#### TASK BRIEF:
Scan the material below for lines with the string "divides". State how many there are and nothing else.

#### ENTRIES SUPPLIED:

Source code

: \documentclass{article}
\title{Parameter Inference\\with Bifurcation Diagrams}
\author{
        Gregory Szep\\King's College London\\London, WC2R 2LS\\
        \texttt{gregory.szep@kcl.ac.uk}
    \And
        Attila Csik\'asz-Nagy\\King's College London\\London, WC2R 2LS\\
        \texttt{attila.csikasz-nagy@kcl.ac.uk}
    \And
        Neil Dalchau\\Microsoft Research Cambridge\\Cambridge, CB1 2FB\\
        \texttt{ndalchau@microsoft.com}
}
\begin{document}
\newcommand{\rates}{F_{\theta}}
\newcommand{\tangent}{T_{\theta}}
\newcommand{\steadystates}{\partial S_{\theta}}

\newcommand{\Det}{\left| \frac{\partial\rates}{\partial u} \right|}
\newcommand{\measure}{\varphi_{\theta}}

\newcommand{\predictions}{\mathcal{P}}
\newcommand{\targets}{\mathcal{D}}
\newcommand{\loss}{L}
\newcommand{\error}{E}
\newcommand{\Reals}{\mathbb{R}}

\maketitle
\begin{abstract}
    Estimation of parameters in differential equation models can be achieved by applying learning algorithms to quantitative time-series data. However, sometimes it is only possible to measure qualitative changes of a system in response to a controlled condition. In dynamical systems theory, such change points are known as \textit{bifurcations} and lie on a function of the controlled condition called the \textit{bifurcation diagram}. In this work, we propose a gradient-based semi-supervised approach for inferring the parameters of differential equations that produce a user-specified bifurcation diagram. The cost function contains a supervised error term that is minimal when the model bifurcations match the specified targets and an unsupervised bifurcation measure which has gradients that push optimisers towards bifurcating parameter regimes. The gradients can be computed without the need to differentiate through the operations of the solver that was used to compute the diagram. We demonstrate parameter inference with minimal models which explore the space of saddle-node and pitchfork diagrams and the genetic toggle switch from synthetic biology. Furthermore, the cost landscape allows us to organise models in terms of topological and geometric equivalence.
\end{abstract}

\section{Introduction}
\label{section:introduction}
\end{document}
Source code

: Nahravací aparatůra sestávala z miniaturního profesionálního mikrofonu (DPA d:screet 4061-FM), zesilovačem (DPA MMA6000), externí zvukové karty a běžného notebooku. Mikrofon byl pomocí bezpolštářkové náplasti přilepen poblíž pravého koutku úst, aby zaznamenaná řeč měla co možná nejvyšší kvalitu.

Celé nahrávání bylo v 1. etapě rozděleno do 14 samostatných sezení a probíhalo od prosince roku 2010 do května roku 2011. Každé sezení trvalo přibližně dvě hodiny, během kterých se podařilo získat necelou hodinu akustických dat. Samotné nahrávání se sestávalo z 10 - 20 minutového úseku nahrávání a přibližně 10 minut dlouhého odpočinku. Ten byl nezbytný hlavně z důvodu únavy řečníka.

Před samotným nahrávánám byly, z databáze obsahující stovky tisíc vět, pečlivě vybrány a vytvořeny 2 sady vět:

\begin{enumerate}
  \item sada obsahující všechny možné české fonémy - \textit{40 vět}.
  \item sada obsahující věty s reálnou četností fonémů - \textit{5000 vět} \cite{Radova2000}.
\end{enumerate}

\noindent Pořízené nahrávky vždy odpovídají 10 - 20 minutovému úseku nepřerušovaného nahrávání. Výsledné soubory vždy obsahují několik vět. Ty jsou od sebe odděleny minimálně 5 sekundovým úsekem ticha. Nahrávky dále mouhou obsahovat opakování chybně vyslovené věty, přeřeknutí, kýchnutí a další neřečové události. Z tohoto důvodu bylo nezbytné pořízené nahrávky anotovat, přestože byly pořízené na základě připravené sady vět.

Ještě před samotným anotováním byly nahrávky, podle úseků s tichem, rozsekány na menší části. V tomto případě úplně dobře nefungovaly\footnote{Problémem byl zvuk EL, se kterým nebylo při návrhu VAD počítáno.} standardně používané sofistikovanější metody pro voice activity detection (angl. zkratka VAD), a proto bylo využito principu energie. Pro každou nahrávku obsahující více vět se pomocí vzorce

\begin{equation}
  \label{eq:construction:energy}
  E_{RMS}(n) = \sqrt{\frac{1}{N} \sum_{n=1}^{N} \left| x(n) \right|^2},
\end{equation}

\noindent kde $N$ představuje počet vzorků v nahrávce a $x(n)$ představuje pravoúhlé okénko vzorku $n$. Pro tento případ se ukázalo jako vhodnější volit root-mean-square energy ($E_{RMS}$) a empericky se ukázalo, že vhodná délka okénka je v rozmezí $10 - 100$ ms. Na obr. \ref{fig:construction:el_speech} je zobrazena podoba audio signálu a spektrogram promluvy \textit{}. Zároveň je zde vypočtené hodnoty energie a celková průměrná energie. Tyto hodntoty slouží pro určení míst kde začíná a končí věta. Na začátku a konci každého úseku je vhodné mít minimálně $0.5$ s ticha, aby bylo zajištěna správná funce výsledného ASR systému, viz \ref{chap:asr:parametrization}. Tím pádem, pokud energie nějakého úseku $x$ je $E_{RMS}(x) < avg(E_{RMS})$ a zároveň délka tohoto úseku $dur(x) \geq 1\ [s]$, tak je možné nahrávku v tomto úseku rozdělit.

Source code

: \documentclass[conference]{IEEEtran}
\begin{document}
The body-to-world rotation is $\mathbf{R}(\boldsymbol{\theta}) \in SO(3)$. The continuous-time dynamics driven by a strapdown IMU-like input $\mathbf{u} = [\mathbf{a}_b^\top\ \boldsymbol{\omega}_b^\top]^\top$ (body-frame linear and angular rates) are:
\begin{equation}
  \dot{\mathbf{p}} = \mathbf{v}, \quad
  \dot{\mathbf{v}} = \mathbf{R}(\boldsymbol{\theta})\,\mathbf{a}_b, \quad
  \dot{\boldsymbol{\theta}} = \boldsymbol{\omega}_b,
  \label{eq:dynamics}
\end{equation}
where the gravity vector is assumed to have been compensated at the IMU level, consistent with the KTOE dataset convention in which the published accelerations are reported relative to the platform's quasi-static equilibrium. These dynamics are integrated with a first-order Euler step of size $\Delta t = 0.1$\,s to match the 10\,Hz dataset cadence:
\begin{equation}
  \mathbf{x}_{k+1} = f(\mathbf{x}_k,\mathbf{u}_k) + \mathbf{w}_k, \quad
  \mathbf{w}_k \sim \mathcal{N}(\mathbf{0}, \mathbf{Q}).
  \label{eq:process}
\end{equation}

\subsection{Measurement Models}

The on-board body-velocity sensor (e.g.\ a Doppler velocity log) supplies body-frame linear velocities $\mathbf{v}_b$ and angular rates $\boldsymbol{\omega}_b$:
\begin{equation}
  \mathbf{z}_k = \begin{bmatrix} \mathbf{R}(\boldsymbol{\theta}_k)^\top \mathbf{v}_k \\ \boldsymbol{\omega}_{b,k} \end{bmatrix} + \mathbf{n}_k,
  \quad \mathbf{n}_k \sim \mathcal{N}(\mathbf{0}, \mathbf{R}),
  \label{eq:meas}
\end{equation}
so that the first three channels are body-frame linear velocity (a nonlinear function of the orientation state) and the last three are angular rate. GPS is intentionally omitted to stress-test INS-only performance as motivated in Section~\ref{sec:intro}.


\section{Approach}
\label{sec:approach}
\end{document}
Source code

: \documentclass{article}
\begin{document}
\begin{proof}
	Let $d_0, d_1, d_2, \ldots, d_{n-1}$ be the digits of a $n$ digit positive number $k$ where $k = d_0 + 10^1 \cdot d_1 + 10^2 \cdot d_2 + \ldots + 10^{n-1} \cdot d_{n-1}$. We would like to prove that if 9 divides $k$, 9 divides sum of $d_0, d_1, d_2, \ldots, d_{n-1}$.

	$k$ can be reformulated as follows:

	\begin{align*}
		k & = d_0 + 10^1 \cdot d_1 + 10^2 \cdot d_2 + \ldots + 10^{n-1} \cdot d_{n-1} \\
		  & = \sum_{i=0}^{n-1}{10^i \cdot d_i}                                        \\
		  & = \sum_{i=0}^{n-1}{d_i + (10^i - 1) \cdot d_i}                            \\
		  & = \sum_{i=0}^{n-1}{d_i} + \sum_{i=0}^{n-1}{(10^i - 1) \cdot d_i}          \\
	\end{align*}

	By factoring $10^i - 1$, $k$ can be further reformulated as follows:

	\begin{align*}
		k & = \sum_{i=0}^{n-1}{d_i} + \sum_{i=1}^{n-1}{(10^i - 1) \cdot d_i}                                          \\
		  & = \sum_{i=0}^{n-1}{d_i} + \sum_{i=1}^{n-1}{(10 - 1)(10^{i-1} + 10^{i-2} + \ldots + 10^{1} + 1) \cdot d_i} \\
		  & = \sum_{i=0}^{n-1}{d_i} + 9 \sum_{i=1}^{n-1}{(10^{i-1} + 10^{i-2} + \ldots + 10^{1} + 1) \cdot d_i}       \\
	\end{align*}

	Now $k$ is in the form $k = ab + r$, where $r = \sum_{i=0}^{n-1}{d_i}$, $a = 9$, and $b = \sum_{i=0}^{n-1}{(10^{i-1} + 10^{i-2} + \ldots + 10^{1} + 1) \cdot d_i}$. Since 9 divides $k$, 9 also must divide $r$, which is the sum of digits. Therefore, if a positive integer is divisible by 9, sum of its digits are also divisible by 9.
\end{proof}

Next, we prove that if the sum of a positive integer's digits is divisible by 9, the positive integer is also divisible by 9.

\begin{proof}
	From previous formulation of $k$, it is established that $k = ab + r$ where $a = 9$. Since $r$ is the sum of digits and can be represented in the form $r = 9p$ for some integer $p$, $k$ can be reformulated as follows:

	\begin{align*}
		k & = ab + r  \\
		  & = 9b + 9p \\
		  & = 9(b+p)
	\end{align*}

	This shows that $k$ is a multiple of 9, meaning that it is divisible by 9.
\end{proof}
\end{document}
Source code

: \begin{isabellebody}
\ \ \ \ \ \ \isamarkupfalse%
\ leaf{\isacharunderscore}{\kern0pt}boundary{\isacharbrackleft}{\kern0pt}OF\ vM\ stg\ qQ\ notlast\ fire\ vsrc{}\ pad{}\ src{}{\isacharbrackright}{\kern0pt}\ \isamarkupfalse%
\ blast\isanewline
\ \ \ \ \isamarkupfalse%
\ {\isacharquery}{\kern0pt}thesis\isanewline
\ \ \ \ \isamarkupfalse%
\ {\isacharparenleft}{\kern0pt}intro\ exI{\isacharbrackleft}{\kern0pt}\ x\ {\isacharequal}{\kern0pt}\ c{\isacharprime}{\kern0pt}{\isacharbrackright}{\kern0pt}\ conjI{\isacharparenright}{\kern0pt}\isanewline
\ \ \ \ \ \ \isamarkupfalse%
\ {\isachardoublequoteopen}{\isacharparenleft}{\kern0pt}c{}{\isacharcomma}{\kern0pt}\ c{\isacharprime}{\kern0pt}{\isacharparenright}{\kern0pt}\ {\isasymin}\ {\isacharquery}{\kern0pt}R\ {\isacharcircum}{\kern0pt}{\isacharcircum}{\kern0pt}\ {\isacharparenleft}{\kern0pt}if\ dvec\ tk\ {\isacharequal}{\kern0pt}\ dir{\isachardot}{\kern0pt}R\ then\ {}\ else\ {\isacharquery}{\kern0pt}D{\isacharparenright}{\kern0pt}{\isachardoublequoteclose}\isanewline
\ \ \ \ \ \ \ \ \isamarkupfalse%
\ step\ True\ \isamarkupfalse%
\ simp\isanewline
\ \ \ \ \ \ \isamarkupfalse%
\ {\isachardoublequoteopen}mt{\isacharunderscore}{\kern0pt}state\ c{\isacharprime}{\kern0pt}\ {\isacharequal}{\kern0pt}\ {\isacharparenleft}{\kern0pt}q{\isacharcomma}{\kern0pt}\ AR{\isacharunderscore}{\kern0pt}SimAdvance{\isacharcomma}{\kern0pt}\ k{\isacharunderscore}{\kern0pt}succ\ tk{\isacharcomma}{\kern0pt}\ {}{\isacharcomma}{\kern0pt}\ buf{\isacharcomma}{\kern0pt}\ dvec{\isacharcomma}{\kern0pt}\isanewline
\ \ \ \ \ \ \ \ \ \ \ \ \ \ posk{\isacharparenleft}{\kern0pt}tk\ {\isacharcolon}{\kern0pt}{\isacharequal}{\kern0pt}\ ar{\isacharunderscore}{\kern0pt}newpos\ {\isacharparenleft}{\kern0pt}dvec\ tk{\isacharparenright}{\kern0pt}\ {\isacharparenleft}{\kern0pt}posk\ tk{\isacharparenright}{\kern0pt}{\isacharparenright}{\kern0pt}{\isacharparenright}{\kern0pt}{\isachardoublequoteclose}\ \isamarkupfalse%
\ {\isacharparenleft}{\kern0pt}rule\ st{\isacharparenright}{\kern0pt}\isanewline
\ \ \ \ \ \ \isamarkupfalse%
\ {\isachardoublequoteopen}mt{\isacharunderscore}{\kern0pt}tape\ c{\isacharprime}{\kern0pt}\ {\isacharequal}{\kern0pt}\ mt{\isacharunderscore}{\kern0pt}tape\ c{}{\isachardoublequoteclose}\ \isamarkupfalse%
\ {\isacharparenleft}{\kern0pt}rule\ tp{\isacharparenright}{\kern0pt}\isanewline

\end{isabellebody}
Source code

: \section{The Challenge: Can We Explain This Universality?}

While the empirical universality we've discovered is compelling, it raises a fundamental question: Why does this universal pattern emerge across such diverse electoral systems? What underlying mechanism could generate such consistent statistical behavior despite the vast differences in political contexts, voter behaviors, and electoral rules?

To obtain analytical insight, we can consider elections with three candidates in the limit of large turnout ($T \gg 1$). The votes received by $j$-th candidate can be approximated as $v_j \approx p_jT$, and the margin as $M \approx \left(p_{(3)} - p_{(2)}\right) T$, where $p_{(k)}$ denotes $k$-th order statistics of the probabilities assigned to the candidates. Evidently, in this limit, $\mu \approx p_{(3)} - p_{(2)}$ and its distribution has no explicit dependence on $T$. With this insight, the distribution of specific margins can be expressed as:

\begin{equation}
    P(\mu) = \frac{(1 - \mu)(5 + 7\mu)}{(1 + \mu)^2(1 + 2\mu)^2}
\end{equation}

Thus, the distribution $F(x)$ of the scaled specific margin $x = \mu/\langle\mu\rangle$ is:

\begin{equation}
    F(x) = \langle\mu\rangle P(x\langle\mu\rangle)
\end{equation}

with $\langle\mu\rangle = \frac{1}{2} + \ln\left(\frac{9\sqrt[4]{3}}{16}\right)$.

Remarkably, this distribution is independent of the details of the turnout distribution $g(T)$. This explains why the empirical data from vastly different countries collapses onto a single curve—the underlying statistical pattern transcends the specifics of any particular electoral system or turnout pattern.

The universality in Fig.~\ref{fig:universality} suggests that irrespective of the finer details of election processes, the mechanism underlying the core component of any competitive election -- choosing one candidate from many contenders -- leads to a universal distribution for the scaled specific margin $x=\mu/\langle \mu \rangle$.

#### ANSWER TO THIS EXERCISE:
2